Mira Dayal's ...In that Empire, the Art of Cartography attained such Perfection that the map of a single Province occupied the entirety of a City, and the map of the Empire, the entirety of a Province. In time, those Unconscionable Maps no longer satisfied, and the Cartographers Guilds struck a Map of the Empire whose size was that of the Empire, and which coincided point for point with it. The following Generations, who were not so fond of the Study of Cartography as their Forbearers had been, saw that that vast Map was Useless, and not without some Pitilessness was it, that they delivered it up to the Inclemencies of Sun and Winters. In the Deserts of the West, still today, there are Tattered Ruins of that Map, inhabited by Animals and Beggars; in all the Land there is no other Relic of the Disciplines of Geography. –Suárez Miranda, Viajes de varones prudentes, Libro IV, Cap. XLV, Lérida, 1658., featured in The Art Newspaper's "Three Exhibitions to see in New York this Weekend" along with Okwui Enwezor at the New Museum and Peter Joseph at Lisson Gallery. Text by Wallace Ludel.

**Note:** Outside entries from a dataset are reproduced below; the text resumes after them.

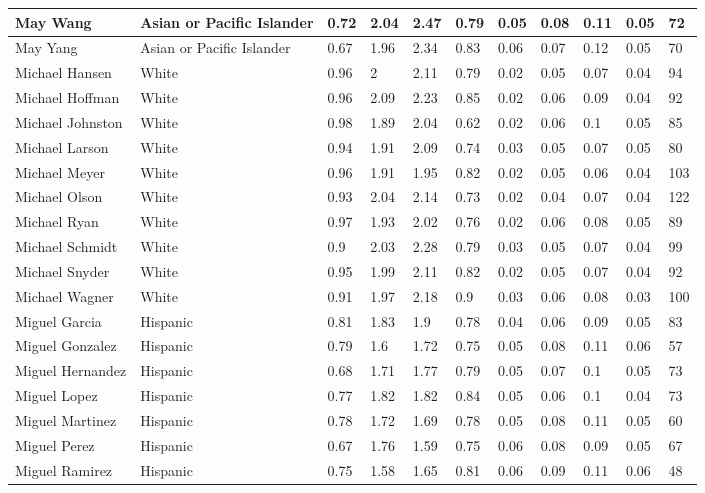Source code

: \begin{table}[!ht]
\begin{tabular}{|l|l|l|l|l|l|l|l|l|l|l|}
        May Wang & Asian or Pacific Islander & 0.72 & 2.04 & 2.47 & 0.79 & 0.05 & 0.08 & 0.11 & 0.05 & 72 \\ \hline
        May Yang & Asian or Pacific Islander & 0.67 & 1.96 & 2.34 & 0.83 & 0.06 & 0.07 & 0.12 & 0.05 & 70 \\ \hline
        Michael Hansen & White & 0.96 & 2 & 2.11 & 0.79 & 0.02 & 0.05 & 0.07 & 0.04 & 94 \\ \hline
        Michael Hoffman & White & 0.96 & 2.09 & 2.23 & 0.85 & 0.02 & 0.06 & 0.09 & 0.04 & 92 \\ \hline
        Michael Johnston & White & 0.98 & 1.89 & 2.04 & 0.62 & 0.02 & 0.06 & 0.1 & 0.05 & 85 \\ \hline
        Michael Larson & White & 0.94 & 1.91 & 2.09 & 0.74 & 0.03 & 0.05 & 0.07 & 0.05 & 80 \\ \hline
        Michael Meyer & White & 0.96 & 1.91 & 1.95 & 0.82 & 0.02 & 0.05 & 0.06 & 0.04 & 103 \\ \hline
        Michael Olson & White & 0.93 & 2.04 & 2.14 & 0.73 & 0.02 & 0.04 & 0.07 & 0.04 & 122 \\ \hline
        Michael Ryan & White & 0.97 & 1.93 & 2.02 & 0.76 & 0.02 & 0.06 & 0.08 & 0.05 & 89 \\ \hline
        Michael Schmidt & White & 0.9 & 2.03 & 2.28 & 0.79 & 0.03 & 0.05 & 0.07 & 0.04 & 99 \\ \hline
        Michael Snyder & White & 0.95 & 1.99 & 2.11 & 0.82 & 0.02 & 0.05 & 0.07 & 0.04 & 92 \\ \hline
        Michael Wagner & White & 0.91 & 1.97 & 2.18 & 0.9 & 0.03 & 0.06 & 0.08 & 0.03 & 100 \\ \hline
        Miguel Garcia & Hispanic & 0.81 & 1.83 & 1.9 & 0.78 & 0.04 & 0.06 & 0.09 & 0.05 & 83 \\ \hline
        Miguel Gonzalez & Hispanic & 0.79 & 1.6 & 1.72 & 0.75 & 0.05 & 0.08 & 0.11 & 0.06 & 57 \\ \hline
        Miguel Hernandez & Hispanic & 0.68 & 1.71 & 1.77 & 0.79 & 0.05 & 0.07 & 0.1 & 0.05 & 73 \\ \hline
        Miguel Lopez & Hispanic & 0.77 & 1.82 & 1.82 & 0.84 & 0.05 & 0.06 & 0.1 & 0.04 & 73 \\ \hline
        Miguel Martinez & Hispanic & 0.78 & 1.72 & 1.69 & 0.78 & 0.05 & 0.08 & 0.11 & 0.05 & 60 \\ \hline
        Miguel Perez & Hispanic & 0.67 & 1.76 & 1.59 & 0.75 & 0.06 & 0.08 & 0.09 & 0.05 & 67 \\ \hline
        Miguel Ramirez & Hispanic & 0.75 & 1.58 & 1.65 & 0.81 & 0.06 & 0.09 & 0.11 & 0.06 & 48 \\ \hline

\end{tabular}
\end{table}
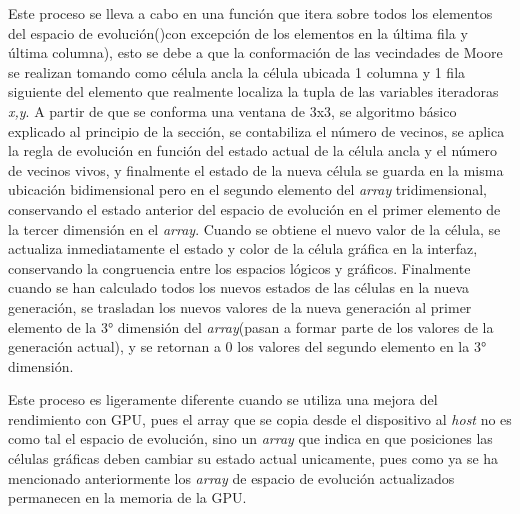 \documentclass[]{article}
\begin{document}
		Este proceso se lleva a cabo en una función que itera sobre todos los elementos del espacio de evolución()con excepción de los elementos en la última fila y última columna), esto se debe a que la conformación de las vecindades de Moore se realizan tomando como célula ancla la célula ubicada 1 columna y 1 fila siguiente del elemento que realmente localiza la tupla de las variables iteradoras \textit{x,y}. A partir de que se conforma una ventana de 3x3, se algoritmo básico explicado al principio de la sección, se contabiliza el número de vecinos, se aplica la regla de evolución en función del estado actual de la célula ancla y el número de vecinos vivos, y finalmente el estado de la nueva célula se guarda en la misma ubicación bidimensional pero en el segundo elemento del \textit{array} tridimensional, conservando el estado anterior del espacio de evolución en el primer elemento de la tercer dimensión en el \textit{array}. Cuando se obtiene el nuevo valor de la célula, se actualiza inmediatamente el estado y color de la célula gráfica en la interfaz, conservando la congruencia entre los espacios lógicos y gráficos. Finalmente cuando se han calculado todos los nuevos estados de las células en la nueva generación, se trasladan los nuevos valores de la nueva generación al primer elemento de la 3° dimensión del \textit{array}(pasan a formar parte de los valores de la generación actual), y se retornan a 0 los valores del segundo elemento en la 3° dimensión.
		
		Este proceso es ligeramente diferente cuando se utiliza una mejora del rendimiento con GPU, pues el array que se copia desde el dispositivo al \textit{host} no es como tal el espacio de evolución, sino un \textit{array} que indica en que posiciones las células gráficas deben cambiar su estado actual unicamente, pues como ya se ha mencionado anteriormente los \textit{array} de espacio de evolución actualizados permanecen en la memoria de la GPU.
		
\end{document}
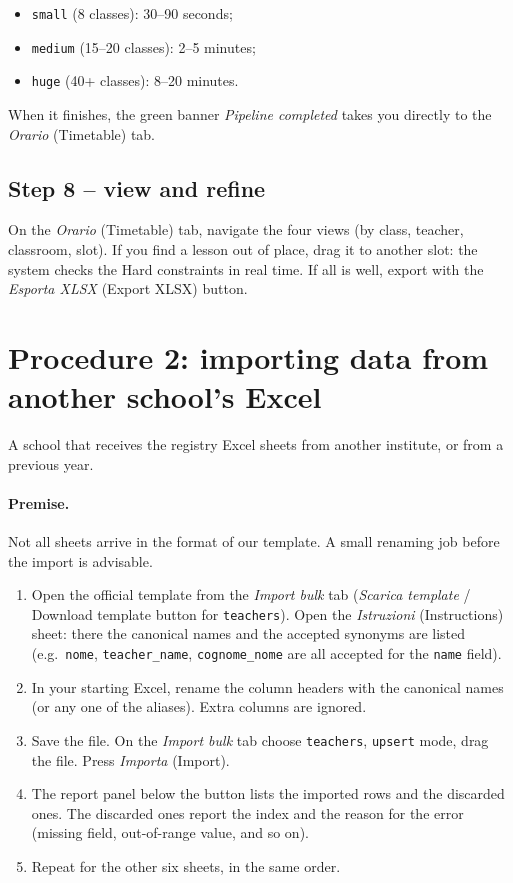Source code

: \begin{itemize}
\item \texttt{small} (8 classes): 30--90 seconds;
\item \texttt{medium} (15--20 classes): 2--5 minutes;
\item \texttt{huge} (40+ classes): 8--20 minutes.
\end{itemize}

When it finishes, the green banner \emph{Pipeline completed}
takes you directly to the \emph{Orario} (Timetable) tab.

\subsection{Step 8 -- view and refine}

On the \emph{Orario} (Timetable) tab, navigate the four views (by
class, teacher, classroom, slot). If you find a lesson out of
place, drag it to another slot: the system checks the Hard
constraints in real time. If all is well, export with the
\emph{Esporta XLSX} (Export XLSX) button.


\section{Procedure 2: importing data from another school's Excel}
\label{sec:wf_import_excel}

A school that receives the registry Excel sheets from another
institute, or from a previous year.

\paragraph{Premise.} Not all sheets arrive in the format of our
template. A small renaming job before the import is advisable.

\begin{enumerate}
\item Open the official template from the \emph{Import bulk} tab
  (\emph{Scarica template} / Download template button for
  \texttt{teachers}). Open the \emph{Istruzioni} (Instructions)
  sheet: there the canonical names and the accepted synonyms are
  listed (e.g.\ \texttt{nome}, \texttt{teacher\_name},
  \texttt{cognome\_nome} are all accepted for the \texttt{name}
  field).
\item In your starting Excel, rename the column headers with the
  canonical names (or any one of the aliases). Extra columns are
  ignored.
\item Save the file. On the \emph{Import bulk} tab choose
  \texttt{teachers}, \texttt{upsert} mode, drag the file. Press
  \emph{Importa} (Import).
\item The report panel below the button lists the imported rows
  and the discarded ones. The discarded ones report the index
  and the reason for the error (missing field, out-of-range
  value, and so on).
\item Repeat for the other six sheets, in the same order.
\end{enumerate}

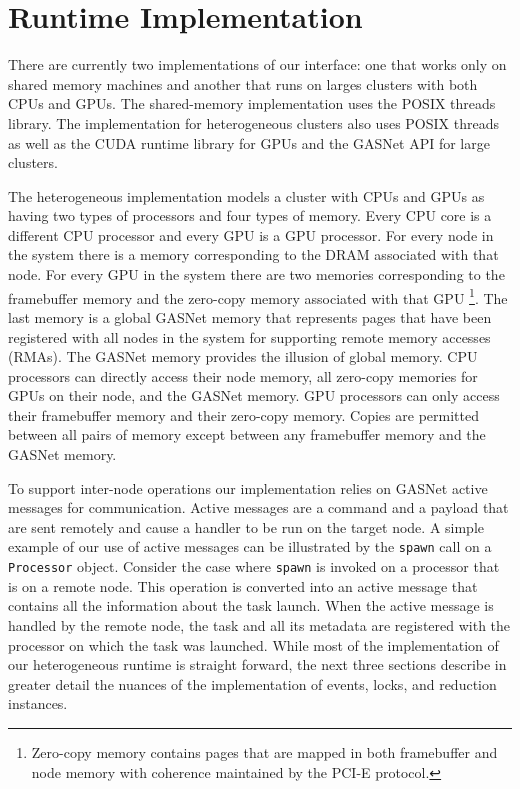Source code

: 
\section{Runtime Implementation}
\label{sec:impl}

There are currently two implementations of our interface:
one that works only on shared memory machines and another that
runs on larges clusters with both CPUs and GPUs.  The shared-memory
implementation uses the POSIX threads library.
The implementation for heterogeneous clusters also uses POSIX
threads as well as the CUDA runtime library for GPUs\cite{CUDA} and the GASNet
API for large clusters\cite{GASNET07}.  

The heterogeneous implementation
models a cluster with CPUs and GPUs as having two types of processors 
and four types of memory.  Every CPU core is a different CPU processor
and every GPU is a GPU processor.  For every node in the system
there is a memory corresponding to the DRAM associated with that node.  For
every GPU in the system there are two memories corresponding to the framebuffer
memory and the zero-copy memory associated with that GPU \footnote{Zero-copy 
memory contains pages that are mapped in both framebuffer and node memory with
coherence maintained by the PCI-E protocol.}. The last memory is 
a global GASNet memory that represents pages that have been registered 
with all nodes in the system for supporting remote memory accesses (RMAs).
The GASNet memory provides the illusion of global memory.  CPU processors
can directly access their node memory, all zero-copy memories for GPUs on
their node, and the GASNet memory.  GPU processors can only access their
framebuffer memory and their zero-copy memory.  Copies are permitted
between all pairs of memory except between any framebuffer memory and
the GASNet memory.

To support inter-node operations our implementation relies on GASNet active
messages for communication.  Active messages are a command and a payload
that are sent remotely and cause a handler to be run on the target node.
A simple example of our use of active messages can be illustrated by the 
{\tt spawn} call on a {\tt Processor} object.  Consider the case where {\tt spawn}
is invoked on a processor that is on a remote node.  This operation is converted into
an active message that contains all the information about the task launch.
When the active message is handled by the remote node, the task and all its
metadata are registered with the processor on which the task was launched.
While most of the implementation of our heterogeneous runtime is straight
forward, the next three sections describe in greater detail the nuances
of the implementation of events, locks, and reduction instances.

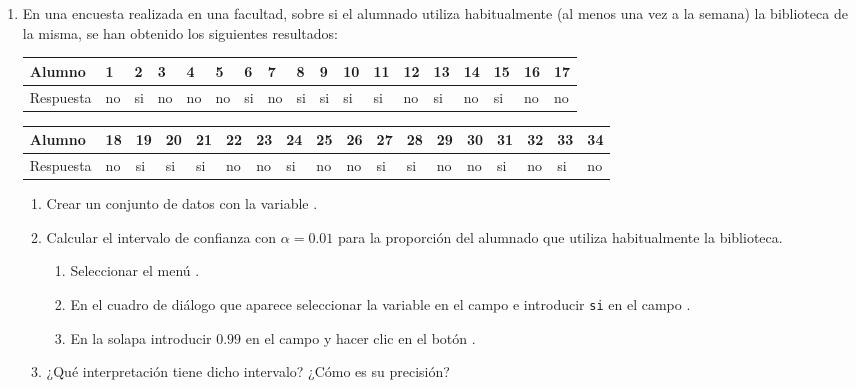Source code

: \begin{enumerate}[leftmargin=*]
\item En una encuesta realizada en una facultad, sobre si el alumnado utiliza habitualmente (al menos una vez a la
semana) la biblioteca de la misma, se han obtenido los siguientes resultados:
\begin{flushleft}
\begin{tabular}{|l|l|l|l|l|l|l|l|l|l|l|l|l|l|l|l|l|l|}
\hline
Alumno & 1 & 2 & 3 & 4 & 5 & 6 & 7 & 8 & 9 & 10 & 11 & 12 & 13 & 14 & 15 & 16 & 17 \\
\hline
Respuesta & no & si & no & no & no & si & no & si & si & si & si & no & si & no & si & no & no \\
\hline
\end{tabular}
\newline

\begin{tabular}{|l|l|l|l|l|l|l|l|l|l|l|l|l|l|l|l|l|l|}
\hline
Alumno & 18 & 19 & 20 & 21 & 22 & 23 & 24 & 25 & 26 & 27 & 28 & 29 & 30 & 31 & 32 & 33 & 34 \\
\hline
Respuesta & no & si & si & si & no & no & si & no & no & si & si & no & no & si & no & si & no \\
\hline
\end{tabular}
\end{flushleft}

\begin{enumerate}
\item Crear un conjunto de datos con la variable .
\item Calcular el intervalo de confianza con $\alpha=0.01$ para la proporción del alumnado que utiliza habitualmente la biblioteca. 
\begin{indicacion}{
\begin{enumerate}
\item Seleccionar el menú .
\item En el cuadro de diálogo que aparece seleccionar la variable  en el campo  e
introducir \texttt{si} en el campo .
\item En la solapa  introducir $0.99$ en el campo  y hacer clic en
el botón .
\end{enumerate}
}
\end{indicacion}

\item ¿Qué interpretación tiene dicho intervalo? ¿Cómo es su precisión?


\end{enumerate}
\end{enumerate}

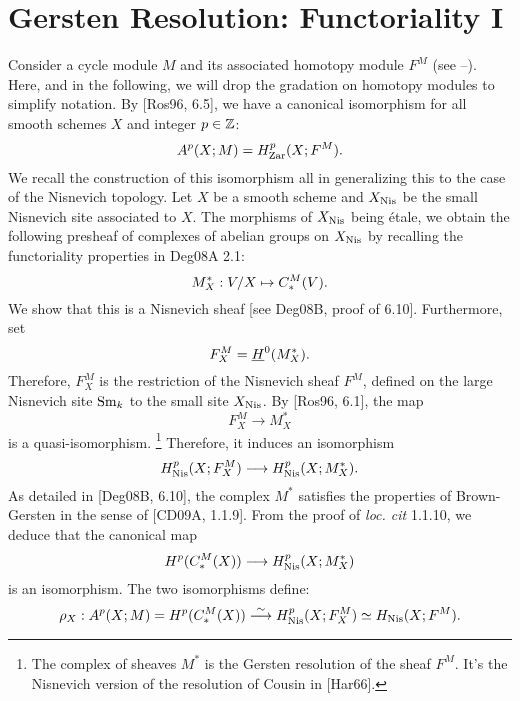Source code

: \section{Gersten Resolution: Functoriality I}

Consider a cycle module $M$ and its associated homotopy module 
$F^M$ (see --). Here, and in the following, we will drop the 
gradation on homotopy modules to simplify notation. By 
[Ros96, 6.5], we have a canonical isomorphism for all smooth 
schemes $X$ and integer $p \in \mathbb{Z}$:
\[
A^p(X; M) = H_{\mathrm{Zar}}^p(X; F^M).
\]
We recall the construction of this isomorphism all in generalizing
this to the case of the Nisnevich topology. Let $X$ be a smooth 
scheme and $X_{\mathrm{Nis}}$ be the small Nisnevich site associated to 
$X$. The morphisms of $X_{\mathrm{Nis}}$ being \'etale, we obtain the 
following presheaf of complexes of abelian groups on $X_{\mathrm{Nis}}$ 
by recalling the functoriality properties in Deg08A 2.1:
\[
M^*_X: V/X \mapsto C_*^{M}(V).
\]
We show that this is a Nisnevich sheaf [see Deg08B, proof of 6.10].
Furthermore, set
\[
F^M_X = \underline{H}^0(M^*_X).
\]
Therefore, $F^M_X$ is the restriction of the Nisnevich sheaf $F^M$,
defined on the large Nisnevich site $\mathrm{Sm}_{k}$ to the small site
$X_{\mathrm{Nis}}$. By [Ros96, 6.1], the map
\[
F^M_X \to M^*_X
\]
is a quasi-isomorphism. \footnote{The complex of sheaves $M^*$ is 
the Gersten resolution of the sheaf $F^M$. It's the Nisnevich 
version of the resolution of Cousin in [Har66].} Therefore, it 
induces an isomorphism
\[
H_{\mathrm{Nis}}^p(X; F^M_X) \longrightarrow H_{\mathrm{Nis}}^p(X; M^*_X).
\]
As detailed in [Deg08B, 6.10], the complex $M^*$ satisfies the
properties of Brown-Gersten in the sense of [CD09A, 1.1.9]. From 
the proof of \emph{loc. cit} 1.1.10, we deduce that the canonical
map
\[
H^p(C_*^{M}(X)) \longrightarrow H_{\mathrm{Nis}}^p(X; M^*_X)
\]
is an isomorphism. The two isomorphisms define:
\begin{equation}\label{eq_cm_hnis_equiv}
\rho_X: A^p(X; M) = H^p(C_*^{M}(X)) \stackrel{\sim}{\longrightarrow}
   H_{\mathrm{Nis}}^p(X; F^M_X) \simeq H_{\mathrm{Nis}}(X; F^M).
\end{equation}

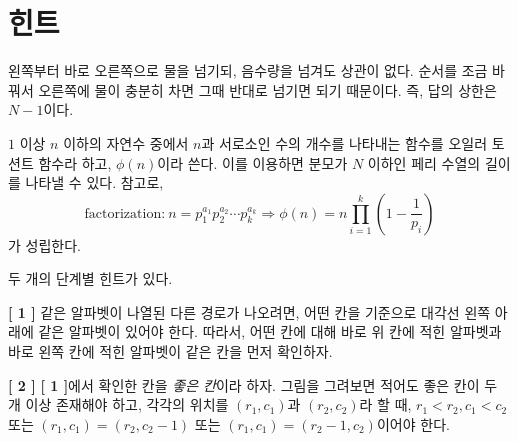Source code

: \newpage

\section{힌트}

\begin{hint}
    
\end{hint}

\begin{hint}
    
\end{hint}

\begin{hint}
    
\end{hint}

\begin{hint}
    
\end{hint}

\begin{hint}
    왼쪽부터 바로 오른쪽으로 물을 넘기되, 음수량을 넘겨도 상관이 없다. 순서를 조금 바꿔서 오른쪽에 물이 충분히 차면 그때 반대로 넘기면 되기 때문이다. 즉, 답의 상한은 $N-1$이다.
\end{hint}

\begin{hint}
    $1$ 이상 $n$ 이하의 자연수 중에서 $n$과 서로소인 수의 개수를 나타내는 함수를 오일러 토션트 함수라 하고, $\phi(n)$이라 쓴다. 이를 이용하면 분모가 $N$ 이하인 페리 수열의 길이를 나타낼 수 있다. 참고로,
    $$\textrm{factorization:}~n = p_1^{a_1} p_2^{a_2} \cdots p_k^{a_k} \Longrightarrow \phi(n) = n \prod_{i=1}^k \left( 1 - \frac{1}{p_i} \right)$$
    가 성립한다.
\end{hint}

\begin{hint}
    두 개의 단계별 힌트가 있다.

    \textbf{[ 1 ]} \newline
    같은 알파벳이 나열된 다른 경로가 나오려면, 어떤 칸을 기준으로 대각선 왼쪽 아래에 같은 알파벳이 있어야 한다. 따라서, 어떤 칸에 대해 바로 위 칸에 적힌 알파벳과 바로 왼쪽 칸에 적힌 알파벳이 같은 칸을 먼저 확인하자.

    \textbf{[ 2 ]} \newline
    \textbf{[ 1 ]}에서 확인한 칸을 \textit{좋은 칸}이라 하자. 그림을 그려보면 적어도 좋은 칸이 두 개 이상 존재해야 하고, 각각의 위치를 $(r_1, c_1)$과 $(r_2, c_2)$라 할 때, $r_1 < r_2, c_1 < c_2$ 또는 $(r_1, c_1) = (r_2, c_2-1)$ 또는 $(r_1, c_1) = (r_2-1, c_2)$이어야 한다.
\end{hint}

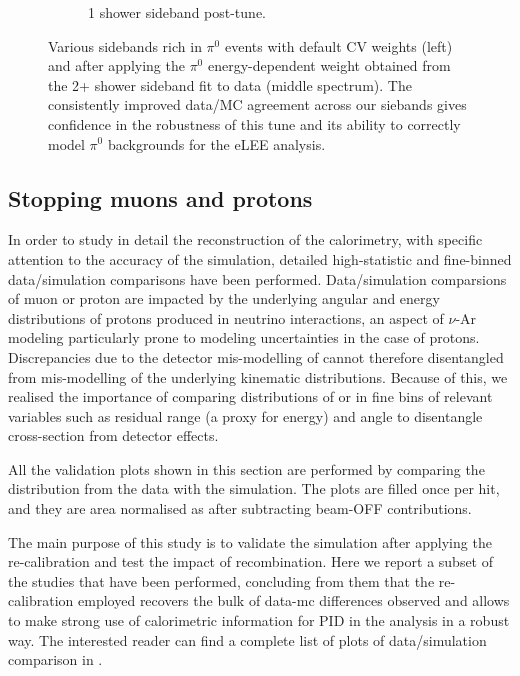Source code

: \begin{figure}[H]
\begin{center}
\begin{subfigure}[b]{0.45\textwidth}
    \caption{\label{fig:pi0tune05} 1 shower sideband post-tune.}
    \end{subfigure}
\caption{\label{fig:pi0norm}Various sidebands rich in $\pi^0$ events with default CV weights (left) and after applying the $\pi^0$ energy-dependent weight obtained from the 2+ shower sideband fit to data (middle spectrum). The consistently improved data/MC agreement across our siebands gives confidence in the robustness of this tune and its ability to correctly model $\pi^0$ backgrounds for the eLEE analysis.}
\end{center}
\end{figure}

\subsection{Stopping muons and protons}
\label{sec:sideband:stopping_muons_protons}

In order to study in detail the reconstruction of the calorimetry, with specific attention to the accuracy of the simulation, detailed high-statistic and fine-binned data/simulation comparisons have been performed.
Data/simulation comparsions of muon or proton \dedx are impacted by the underlying angular and energy distributions of protons produced in neutrino interactions, an aspect of $\nu$-Ar modeling particularly prone to modeling uncertainties in the case of protons. Discrepancies due to the detector mis-modelling of \dedx cannot therefore disentangled from mis-modelling of the underlying kinematic distributions.
Because of this, we realised the importance of comparing distributions of \dqdx or \dedx in fine bins of relevant variables such as residual range (a proxy for energy) and angle to disentangle cross-section from detector effects.

All the validation plots shown in this section are performed by comparing the \dqdx distribution from the data with the simulation.
The plots are filled once per hit, and they are area normalised as after subtracting beam-OFF contributions.%

The main purpose of this study is to validate the simulation after applying the re-calibration and test the impact of recombination.
Here we report a subset of the studies that have been performed, concluding from them that the re-calibration employed recovers the bulk of data-mc differences observed and allows to make strong use of calorimetric information for PID in the analysis in a robust way.
The interested reader can find a complete list of plots of data/simulation comparison in \cite{bib:pid_internal_note}.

"Mira Dayal’s installation is named for Jorge Luis Borges’s short story "On Exactitude in Science." The show’s title is, in fact, the entirety of the four sentence-long story, which tells the tale of a map sized at a one-to-one scale to the land it delineates, rendering it both incredibly accurate and entirely useless. Like the story, the show poses a number of poignant questions into not only the history of mapmaking and colonisation, but also the very concept of place and our relationship to it. The entire gallery floor has been rubbed by hand with a layer of graphite, laboriously creating a one-to-one topography of the space itself, which tells us both everything and nothing about it. Mounted above the floor are 12 fans that allude to the 12 winds—an ancient geographic system first laid out by Aristotle—and a real weathervane outside the gallery triggers individual fans on and off, based on the direction of the wind. That something so grand as wind can be replicated here at a human scale, with some hardwired metal fans and a weathervane, speaks to the comic implausibility of the world, our attempts to master it, and the endless reach of our desire as we pass through it."